◆ Records to use:
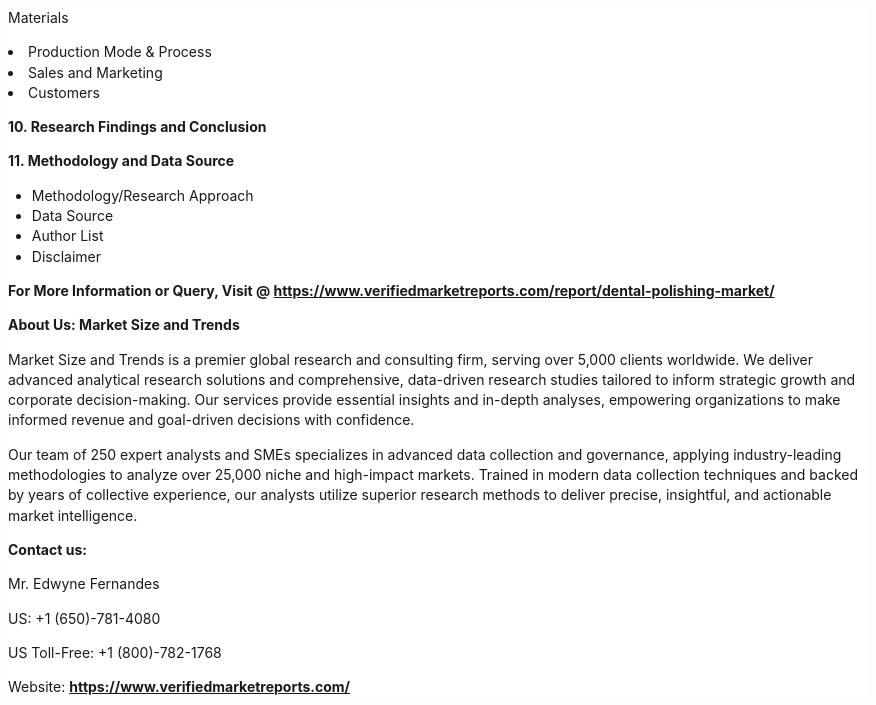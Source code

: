 Materials</li><li>Production Mode &amp; Process</li><li>Sales and Marketing</li><li>Customers</li></ul><p><strong>10. Research Findings and Conclusion</strong></p><p><strong>11. Methodology and Data Source</strong></p><ul><li>Methodology/Research Approach</li><li>Data Source</li><li>Author List</li><li>Disclaimer</li></ul></p><p><strong>For More Information or Query, Visit @ <a href="https://www.verifiedmarketreports.com/report/dental-polishing-market/">https://www.verifiedmarketreports.com/report/dental-polishing-market/</a></strong></p><p><strong>About Us: Market Size and Trends</strong></p><p>Market Size and Trends is a premier global research and consulting firm, serving over 5,000 clients worldwide. We deliver advanced analytical research solutions and comprehensive, data-driven research studies tailored to inform strategic growth and corporate decision-making. Our services provide essential insights and in-depth analyses, empowering organizations to make informed revenue and goal-driven decisions with confidence.</p><p>Our team of 250 expert analysts and SMEs specializes in advanced data collection and governance, applying industry-leading methodologies to analyze over 25,000 niche and high-impact markets. Trained in modern data collection techniques and backed by years of collective experience, our analysts utilize superior research methods to deliver precise, insightful, and actionable market intelligence.</p><p><strong>Contact us:</strong></p><p>Mr. Edwyne Fernandes</p><p>US: +1 (650)-781-4080</p><p>US Toll-Free: +1 (800)-782-1768</p><p>Website: <strong><a href="https://www.verifiedmarketreports.com/">https://www.verifiedmarketreports.com/</a></strong></p>
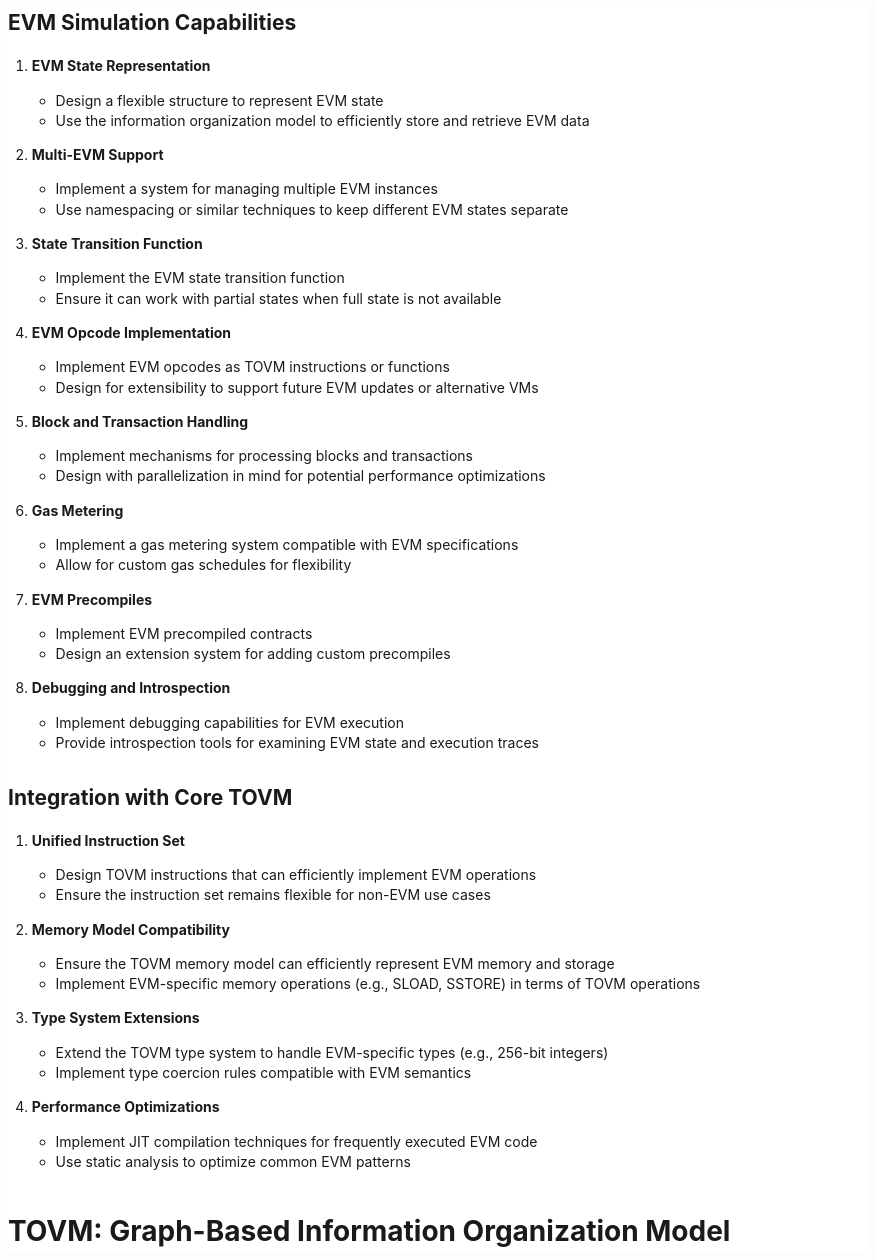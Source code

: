 ## EVM Simulation Capabilities

1. **EVM State Representation**
   - Design a flexible structure to represent EVM state
   - Use the information organization model to efficiently store and retrieve EVM data

2. **Multi-EVM Support**
   - Implement a system for managing multiple EVM instances
   - Use namespacing or similar techniques to keep different EVM states separate

3. **State Transition Function**
   - Implement the EVM state transition function
   - Ensure it can work with partial states when full state is not available

4. **EVM Opcode Implementation**
   - Implement EVM opcodes as TOVM instructions or functions
   - Design for extensibility to support future EVM updates or alternative VMs

5. **Block and Transaction Handling**
   - Implement mechanisms for processing blocks and transactions
   - Design with parallelization in mind for potential performance optimizations

6. **Gas Metering**
   - Implement a gas metering system compatible with EVM specifications
   - Allow for custom gas schedules for flexibility

7. **EVM Precompiles**
   - Implement EVM precompiled contracts
   - Design an extension system for adding custom precompiles

8. **Debugging and Introspection**
   - Implement debugging capabilities for EVM execution
   - Provide introspection tools for examining EVM state and execution traces

## Integration with Core TOVM

1. **Unified Instruction Set**
   - Design TOVM instructions that can efficiently implement EVM operations
   - Ensure the instruction set remains flexible for non-EVM use cases

2. **Memory Model Compatibility**
   - Ensure the TOVM memory model can efficiently represent EVM memory and storage
   - Implement EVM-specific memory operations (e.g., SLOAD, SSTORE) in terms of TOVM operations

3. **Type System Extensions**
   - Extend the TOVM type system to handle EVM-specific types (e.g., 256-bit integers)
   - Implement type coercion rules compatible with EVM semantics

4. **Performance Optimizations**
   - Implement JIT compilation techniques for frequently executed EVM code
   - Use static analysis to optimize common EVM patterns




# TOVM: Graph-Based Information Organization Model

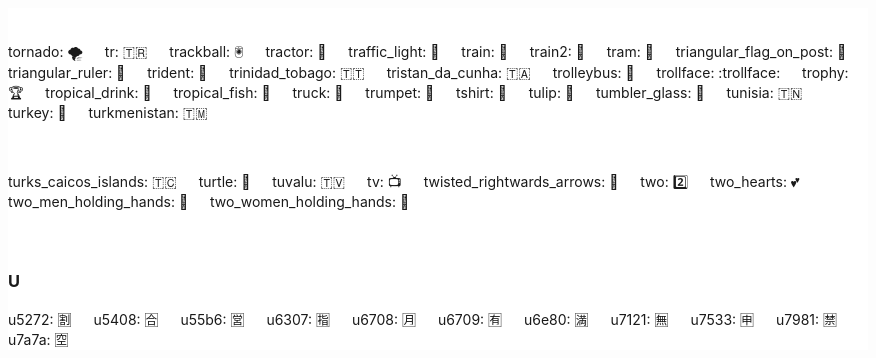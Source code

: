 <br>

tornado: :tornado: &emsp;
tr: :tr: &emsp;
trackball: :trackball: &emsp;
tractor: :tractor: &emsp;
traffic_light: :traffic_light: &emsp;
train: :train: &emsp;
train2: :train2: &emsp;
tram: :tram: &emsp;
triangular_flag_on_post: :triangular_flag_on_post: &emsp;
triangular_ruler: :triangular_ruler: &emsp;
trident: :trident: &emsp;
trinidad_tobago: :trinidad_tobago: &emsp;
tristan_da_cunha: :tristan_da_cunha: &emsp;
trolleybus: :trolleybus: &emsp;
trollface: :trollface: &emsp;
trophy: :trophy: &emsp;
tropical_drink: :tropical_drink: &emsp;
tropical_fish: :tropical_fish: &emsp;
truck: :truck: &emsp;
trumpet: :trumpet: &emsp;
tshirt: :tshirt: &emsp;
tulip: :tulip: &emsp;
tumbler_glass: :tumbler_glass: &emsp;
tunisia: :tunisia: &emsp;
turkey: :turkey: &emsp;
turkmenistan: :turkmenistan: &emsp;

<br>

turks_caicos_islands: :turks_caicos_islands: &emsp;
turtle: :turtle: &emsp;
tuvalu: :tuvalu: &emsp;
tv: :tv: &emsp;
twisted_rightwards_arrows: :twisted_rightwards_arrows: &emsp;
two: :two: &emsp;
two_hearts: :two_hearts: &emsp;
two_men_holding_hands: :two_men_holding_hands: &emsp;
two_women_holding_hands: :two_women_holding_hands: &emsp;

<br>

### U

u5272: :u5272: &emsp;
u5408: :u5408: &emsp;
u55b6: :u55b6: &emsp;
u6307: :u6307: &emsp;
u6708: :u6708: &emsp;
u6709: :u6709: &emsp;
u6e80: :u6e80: &emsp;
u7121: :u7121: &emsp;
u7533: :u7533: &emsp;
u7981: :u7981: &emsp;
u7a7a: :u7a7a: &emsp;
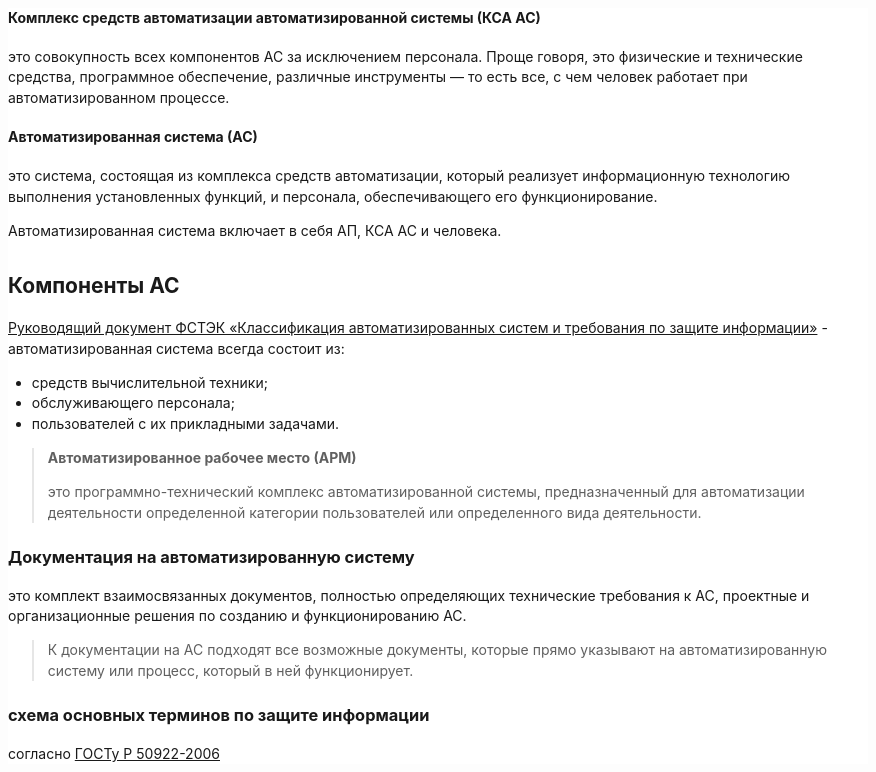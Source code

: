 #### Комплекс средств автоматизации автоматизированной системы (КСА АС)

это совокупность всех компонентов АС за исключением персонала. Проще говоря, это физические и технические средства, программное обеспечение, различные инструменты — то есть все, с чем человек работает при автоматизированном процессе.

#### Автоматизированная система (АС)

это система, состоящая из комплекса средств автоматизации, который реализует информационную технологию выполнения установленных функций, и персонала, обеспечивающего его функционирование.

Автоматизированная система включает в себя АП, КСА АС и человека.

## Компоненты АС

[Руководящий документ ФСТЭК «Классификация автоматизированных систем и требования по защите информации»](https://fstec.ru/dokumenty/vse-dokumenty/spetsialnye-normativnye-dokumenty/rukovodyashchij-dokument-ot-30-marta-1992-g-3) - автоматизированная система всегда состоит из:
- средств вычислительной техники;
- обслуживающего персонала;
- пользователей с их прикладными задачами.

> **Автоматизированное рабочее место (АРМ)**
>
> это программно-технический комплекс автоматизированной системы, предназначенный для автоматизации деятельности определенной категории пользователей или определенного вида деятельности.

### Документация на автоматизированную систему

это комплект взаимосвязанных документов, полностью определяющих технические требования к АС, проектные и организационные решения по созданию и функционированию АС.

> К документации на АС подходят все возможные документы, которые прямо указывают на автоматизированную систему или процесс, который в ней функционирует.

### схема основных терминов по защите информации

согласно [ГОСТу Р 50922-2006](https://gostassistent.ru/doc/cee759a7-8572-413e-a511-7bf1138f9ede?utm_referrer=https%3A%2F%2Fyandex.ru%2F)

◆ Problem description: Your answer is only the number of lines in the listing above that include the string "систему".

◆ Solution to this problem: 2